The oldest of these aspects of the Goddess was as Mother of Mountains, who appears on Minoan seals with the demonic features of a Gorgon, accompanied by the double-axes of power and gripping divine snakes. Her terror-inspiring aspect was softened by calling her Britomartis, the "good virgin." Every element of the Classical myths that told of Britomartis served to reduce her, even literally to entrap her in nets (but only because she "wanted" to be entrapped): patriarchal writers even made her the "daughter" of Zeus, rather than his patroness when he was an infant in her cave, and they made her own tamed, "evolved" and cultured aspect, Artemis, responsible for granting Britomartis goddess status. But the ancient goddess never quite disappeared and remained on the coins of Cretan cities, as herself or as Diktynna, the goddess of Mount Dikte, Zeus' birthplace. As Diktynna, winged and now represented with a human face, she stood on her ancient mountain, and grasped an animal in each hand, in the guise of Potnia, the Mistress of animals. Later Greeks could only conceive of a mistress of animals as a huntress, but on the early seals she suckles griffons. Archaic representations of winged Artemis show that she evolved from Potnia theron, the Mistress of Animals.
There in Crete Orion had an obscure encounter with the death-dealing Scorpion, whose ascendency in the zodiac marks the downturn of the year. The scorpion is a natural symbol of death, of the darkness of night and the underworld generally. So it was perceived in Sumer, in Egypt, in the Book of Kings (12:11) and among Zoroastrians. The scorpion is a creature of the Triple Goddess too, under the death-bringing aspect of her death-and-life renewal cycle. One late mythmaker would have it that Hera (still at some level Mistress of the Animals) was incensed by a report of Apollo that related Orion's boast that he was master of all the wild creatures of the Aegean. Some myths would have Orion die of the scorpion's sting, to be brought back to life by the healer Aesclepias, who would then be struck down by Zeus' thunderbolt in retribution for his audacity.

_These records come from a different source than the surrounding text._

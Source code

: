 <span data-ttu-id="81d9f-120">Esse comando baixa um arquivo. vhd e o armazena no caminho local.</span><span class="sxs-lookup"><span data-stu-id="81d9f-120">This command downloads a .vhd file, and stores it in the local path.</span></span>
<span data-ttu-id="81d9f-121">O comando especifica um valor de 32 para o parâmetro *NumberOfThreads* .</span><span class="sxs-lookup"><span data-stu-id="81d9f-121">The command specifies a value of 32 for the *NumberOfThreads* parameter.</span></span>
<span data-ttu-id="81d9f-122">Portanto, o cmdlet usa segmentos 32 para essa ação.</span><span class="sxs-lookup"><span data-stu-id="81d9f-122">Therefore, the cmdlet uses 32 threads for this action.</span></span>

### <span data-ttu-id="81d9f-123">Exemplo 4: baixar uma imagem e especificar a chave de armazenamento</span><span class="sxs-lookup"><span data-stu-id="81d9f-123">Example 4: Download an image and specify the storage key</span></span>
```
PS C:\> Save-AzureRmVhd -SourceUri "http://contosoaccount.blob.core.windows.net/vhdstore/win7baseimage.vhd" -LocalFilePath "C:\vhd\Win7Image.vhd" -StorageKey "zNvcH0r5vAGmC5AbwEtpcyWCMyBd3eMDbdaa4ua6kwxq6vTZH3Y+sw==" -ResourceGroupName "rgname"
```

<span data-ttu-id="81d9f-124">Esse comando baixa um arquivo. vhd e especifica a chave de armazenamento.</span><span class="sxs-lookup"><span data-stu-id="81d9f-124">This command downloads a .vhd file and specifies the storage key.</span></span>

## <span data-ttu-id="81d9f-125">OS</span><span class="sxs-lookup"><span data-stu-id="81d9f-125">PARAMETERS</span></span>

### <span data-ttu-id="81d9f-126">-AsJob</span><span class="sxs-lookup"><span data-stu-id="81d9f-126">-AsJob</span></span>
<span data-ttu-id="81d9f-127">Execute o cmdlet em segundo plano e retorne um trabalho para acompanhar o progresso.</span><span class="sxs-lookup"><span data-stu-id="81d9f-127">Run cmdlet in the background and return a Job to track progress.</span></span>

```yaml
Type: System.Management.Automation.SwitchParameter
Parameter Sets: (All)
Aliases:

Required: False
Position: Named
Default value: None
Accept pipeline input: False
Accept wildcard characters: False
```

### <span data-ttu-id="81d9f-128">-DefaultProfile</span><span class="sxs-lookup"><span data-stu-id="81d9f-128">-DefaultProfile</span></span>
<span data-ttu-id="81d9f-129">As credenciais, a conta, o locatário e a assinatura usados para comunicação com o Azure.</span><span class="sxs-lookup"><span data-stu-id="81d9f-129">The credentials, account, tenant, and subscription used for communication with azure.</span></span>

Perhaps, though, the Scorpion simply refers to Orion's union and renewal with the Goddess. For the restored and completed Orion, earth-man of mountains from the distant Neolithic past, master of the animals, fortified with honey-drink, stained still with the Goddess's pomegranate, bursting with virile seed, now sought out Artemis herself, at Delos. Even though he was reunited in Crete with the Great Goddess, Orion fixed his resolve to conquer Artemis as her consort. And this was to be his undoing. When the Pleiades rose from the Sea of Crete at the end of winter, Orion made his way north to Delos, still accompanied by the faithful Dawn.
But Artemis, now that she has been reborn on Delos as an Olympian goddess, must strenuously reject her own old ways, the blood sacrifices and the sequence of ritually murdered consorts. Now that Olympian Artemis is twinned chastely with Apollo instead, she has no further need of consorts at all. Thus it is that, walking along the coast of Delos, the twin Olympians spy at a great distance the giant head of the swimmer, no more than a black speck in the dazzling sun-path on the sea.
"Look!" cries Apollo. "There is the false Candaeon, who has seduced your chaste priestess in the Hyperborean north." Artemis does not recognize this Boeotian nickname for Orion, and she has drawn her bow and transfixed him with three arrows before she realizes her error. So Orion is safely banished to the skies, where, indeed, perhaps he had always been.
This legend explains why the constellation Scorpio rises just after Orion begins to set -- the scorpion still chases him, and they never appear in the sky at the same time. Orion's dogs became Sirius, the dog-star. The constellations Canis Major and Canis Minor follow Orion across the sky.
Orion is sometimes said to have had two daughters, Metioche and Menippe.